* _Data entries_

· · · · ·

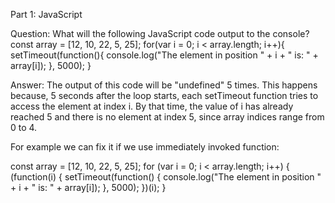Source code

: Part 1: JavaScript

Question: What will the following JavaScript code output to the console?
const array = [12, 10, 22, 5, 25];
for(var i = 0; i < array.length; i++){
	setTimeout(function(){
		console.log("The element in position " + i + " is: " + array[i]); }, 5000);
}

Answer: The output of this code will be "undefined" 5 times. This happens because, 5 seconds after the loop starts, each setTimeout function tries to access the element at index i. By that time, the value of i has already reached 5 and there is no element at index 5, since array indices range from 0 to 4.

For example we can fix it if we use immediately invoked function:

const array = [12, 10, 22, 5, 25];
for (var i = 0; i < array.length; i++) {
  (function(i) {
    setTimeout(function() {
      console.log("The element in position " + i + " is: " + array[i]);
    }, 5000);
  })(i);
}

· · · · ·

* _Exercise directions_
Which lines of the records contain "console"? Show each of them.

* _Response_
Question: What will the following JavaScript code output to the console?
		console.log("The element in position " + i + " is: " + array[i]); }, 5000);
      console.log("The element in position " + i + " is: " + array[i]);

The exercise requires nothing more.